**GIVEN INFORMATION**
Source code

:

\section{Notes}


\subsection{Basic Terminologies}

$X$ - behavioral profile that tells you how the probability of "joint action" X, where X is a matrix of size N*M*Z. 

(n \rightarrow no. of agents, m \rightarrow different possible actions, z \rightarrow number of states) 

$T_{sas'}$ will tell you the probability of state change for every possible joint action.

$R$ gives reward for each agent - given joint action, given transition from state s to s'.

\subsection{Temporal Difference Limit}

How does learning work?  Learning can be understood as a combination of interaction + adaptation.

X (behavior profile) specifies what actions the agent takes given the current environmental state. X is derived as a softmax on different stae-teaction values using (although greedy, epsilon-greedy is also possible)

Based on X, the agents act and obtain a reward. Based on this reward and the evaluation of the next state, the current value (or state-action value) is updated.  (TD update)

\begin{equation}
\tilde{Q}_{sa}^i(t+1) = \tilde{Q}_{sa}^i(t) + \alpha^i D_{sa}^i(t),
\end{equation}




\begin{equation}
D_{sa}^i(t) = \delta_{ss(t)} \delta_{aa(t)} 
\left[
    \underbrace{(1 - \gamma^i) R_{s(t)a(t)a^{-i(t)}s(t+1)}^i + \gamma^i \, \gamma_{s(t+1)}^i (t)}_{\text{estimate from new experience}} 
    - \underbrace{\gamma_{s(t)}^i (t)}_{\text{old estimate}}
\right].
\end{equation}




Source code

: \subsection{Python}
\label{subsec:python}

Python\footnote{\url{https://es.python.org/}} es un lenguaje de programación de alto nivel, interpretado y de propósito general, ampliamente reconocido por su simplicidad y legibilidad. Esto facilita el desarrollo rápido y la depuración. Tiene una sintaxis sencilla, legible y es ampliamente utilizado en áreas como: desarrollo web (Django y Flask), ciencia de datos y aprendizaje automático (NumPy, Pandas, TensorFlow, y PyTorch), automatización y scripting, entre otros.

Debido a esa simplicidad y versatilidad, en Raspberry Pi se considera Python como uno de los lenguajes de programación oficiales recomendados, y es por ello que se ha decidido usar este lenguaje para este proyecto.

**WHAT YOU WILL DO**
Each record shown above must be reproduced exactly.

**YOUR SOLUTION**
Source code

:

\section{Notes}


\subsection{Basic Terminologies}

$X$ - behavioral profile that tells you how the probability of "joint action" X, where X is a matrix of size N*M*Z. 

(n \rightarrow no. of agents, m \rightarrow different possible actions, z \rightarrow number of states) 

$T_{sas'}$ will tell you the probability of state change for every possible joint action.

$R$ gives reward for each agent - given joint action, given transition from state s to s'.

\subsection{Temporal Difference Limit}

How does learning work?  Learning can be understood as a combination of interaction + adaptation.

X (behavior profile) specifies what actions the agent takes given the current environmental state. X is derived as a softmax on different stae-teaction values using (although greedy, epsilon-greedy is also possible)

Based on X, the agents act and obtain a reward. Based on this reward and the evaluation of the next state, the current value (or state-action value) is updated.  (TD update)

\begin{equation}
\tilde{Q}_{sa}^i(t+1) = \tilde{Q}_{sa}^i(t) + \alpha^i D_{sa}^i(t),
\end{equation}




\begin{equation}
D_{sa}^i(t) = \delta_{ss(t)} \delta_{aa(t)} 
\left[
    \underbrace{(1 - \gamma^i) R_{s(t)a(t)a^{-i(t)}s(t+1)}^i + \gamma^i \, \gamma_{s(t+1)}^i (t)}_{\text{estimate from new experience}} 
    - \underbrace{\gamma_{s(t)}^i (t)}_{\text{old estimate}}
\right].
\end{equation}




Source code

: \subsection{Python}
\label{subsec:python}

Python\footnote{\url{https://es.python.org/}} es un lenguaje de programación de alto nivel, interpretado y de propósito general, ampliamente reconocido por su simplicidad y legibilidad. Esto facilita el desarrollo rápido y la depuración. Tiene una sintaxis sencilla, legible y es ampliamente utilizado en áreas como: desarrollo web (Django y Flask), ciencia de datos y aprendizaje automático (NumPy, Pandas, TensorFlow, y PyTorch), automatización y scripting, entre otros.

Debido a esa simplicidad y versatilidad, en Raspberry Pi se considera Python como uno de los lenguajes de programación oficiales recomendados, y es por ello que se ha decidido usar este lenguaje para este proyecto.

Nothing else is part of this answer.